O Segundo momento foi de 1996 a 2001, por ocasião da implementação do PRORENDA Urbano. Nesse período foram produzidos diversos mecanismos para o fortalecimento da organização comunitária como o CDD, o Colegiado do PRORENDA e o Fundo Comunitário. Esses mecanismos serviram para materializar um discurso pautado na ruptura da condição de subordinação periférica a partir do desenvolvimento da autonomia e autogestão local, que foram fundamentais para fazer com que as pessoas pertencentes ao Dunas participassem ativa e efetivamente das relações de poder que lhe constituíram. Para reforçar o discurso, ao final desse período foram entregues ao loteamento importantes equipamentos sociais que ainda hoje estão sob a gestão local via CDD: a Incubadora de Iniciativas de Geração de Renda Coletiva e o Centro Comunitário. Esses equipamentos são ferramentas que têm a clara intenção de dar as condições materiais para o desenvolvimento de práticas que assegurem efetivamente a autonomia e o empoderamento local como elementos de ruptura do conceito de periferia subordinada a um centro de poder.
O terceiro momento se deu entre os anos de 2002 a 2005, por conta do final do PRORENDA Urbano em 2001 e do deslocamento das tomadas de decisões dentro do governo municipal, que aconteciam na Secretaria de Governo e passaram para a Secretaria de Desenvolvimento Econômico[1]. Nesse momento a maioria dos parceiros estratégicos retirou suas ações do Loteamento Dunas, uns por terem encerrado suas atividades efetivamente, como a GTZ e a METROPLAN, e outros, como a UFPel (Projeto Amizade) e a ONG AMIZ, por não concordarem com o novo posicionamento político do governo municipal que havia assumido em 2001. Esse afastamento que se deu em função de estarem entendendo que começou a se restringir a participação do CDD e dos parceiros na tomada de decisões sobre os investimentos e os recursos de ambiência urbana para o Dunas, principalmente pelo posicionamento da Secretaria de Desenvolvimento Econômico, que colocou o CDD como uma extensão da secretaria e do governo municipal, em uma prática visivelmente instrumental.

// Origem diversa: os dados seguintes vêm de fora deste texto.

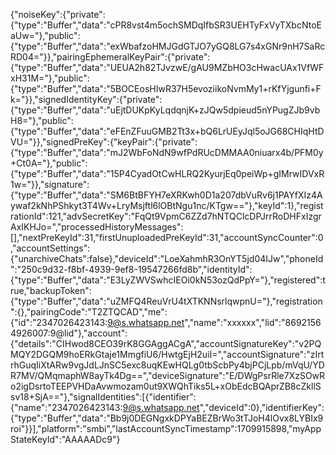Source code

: {"noiseKey":{"private":{"type":"Buffer","data":"cPR8vst4m5ochSMDqIfbSR3UEHTyFxVyTXbcNtoEaUw="},"public":{"type":"Buffer","data":"exWbafzoHMJGdGTJO7yGQ8LG7s4xGNr9nH7SaRcRD04="}},"pairingEphemeralKeyPair":{"private":{"type":"Buffer","data":"UEUA2h82TJvzwE/gAU9MZbHO3cHwacUAx1VfWFxH31M="},"public":{"type":"Buffer","data":"5BOCEosHIwR37H5evoziikoNvmMy1+rKfYjgunfi+Fk="}},"signedIdentityKey":{"private":{"type":"Buffer","data":"uEjtDUKpKyLqdqnjK+zJQw5dpieud5nYPugZJb9vbH8="},"public":{"type":"Buffer","data":"eFEnZFuuGMB2Tt3x+bQ6LrUEyJql5oJG68CHIqHtDVU="}},"signedPreKey":{"keyPair":{"private":{"type":"Buffer","data":"mJ2WbFoNdN9wfPdRUcDMMAA0niuarx4b/PFM0y+Ct0A="},"public":{"type":"Buffer","data":"15P4CyadOtCwHLRQ2KyurjEq0peiWp+gIMrwIDVxR1w="}},"signature":{"type":"Buffer","data":"SM6BtBFYH7eXRKwh0D1a207dbVuRv6j1PAYfXIz4Aywaf2kNhPShkyt3T4Wv+LryMsjftl6lOBtNgu1nc/KTgw=="},"keyId":1},"registrationId":121,"advSecretKey":"FqQt9VpmC6ZZd7hNTQClcDPJrrRoDHFxIzgrAxIKHJo=","processedHistoryMessages":[],"nextPreKeyId":31,"firstUnuploadedPreKeyId":31,"accountSyncCounter":0,"accountSettings":{"unarchiveChats":false},"deviceId":"LoeXahmhR3OnYT5jd04IJw","phoneId":"250c9d32-f8bf-4939-9ef8-19547266fd8b","identityId":{"type":"Buffer","data":"E3LyZWVSwhcIEOi0kN53ozQdPpY="},"registered":true,"backupToken":{"type":"Buffer","data":"uZMFQ4ReuVrU4tXTKNNsrlqwpnU="},"registration":{},"pairingCode":"T2ZTQCAD","me":{"id":"2347026423143:9@s.whatsapp.net","name":"xxxxxx","lid":"86921564926007:9@lid"},"account":{"details":"CIHwod8CEO39rK8GGAggACgA","accountSignatureKey":"v2PQMQY2DGQM9hoERkGtaje1MmgfiU6/HwtgEjH2uiI=","accountSignature":"zIrtrhGuqIiXtARw9vgJdLJnSC5exc8uqKEwHQLg0tbScbPy4bjPCjLpb/mVqU/YDR7MV/QMqmaphW8ayTk4Dg==","deviceSignature":"E/DWgPsrRle7XzSOwRo2igDsrtoTEEPVHDaAvwmozam0ut9XWQhTiks5L+xObEdcBQAprZB8cZkllSsv18+SjA=="},"signalIdentities":[{"identifier":{"name":"2347026423143:9@s.whatsapp.net","deviceId":0},"identifierKey":{"type":"Buffer","data":"Bb9j0DEGNgxkDPYaBEZBrWo3tTJoH4lOvx8LYBIx9roi"}}],"platform":"smbi","lastAccountSyncTimestamp":1709915898,"myAppStateKeyId":"AAAAADc9"}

Reinaugurou-se uma prática de exercício de poder unilateral a partir da manipulação da informação e comunicação sobre os investimentos locais e os projetos e programas de ambiência urbana. Como exemplo, pode–se ressaltar que a maior experiência desenvolvida no período foi o Banco Dunas, uma instituição de micro crédito implementada em 2003 em parceria entre a Prefeitura (Secretaria de Desenvolvimento Econômico) e o CDD, que durou pouco e se encerrou em 2004 com diversas irregularidades jurídicas e financeiras responsáveis pela quebra do Banco do Dunas .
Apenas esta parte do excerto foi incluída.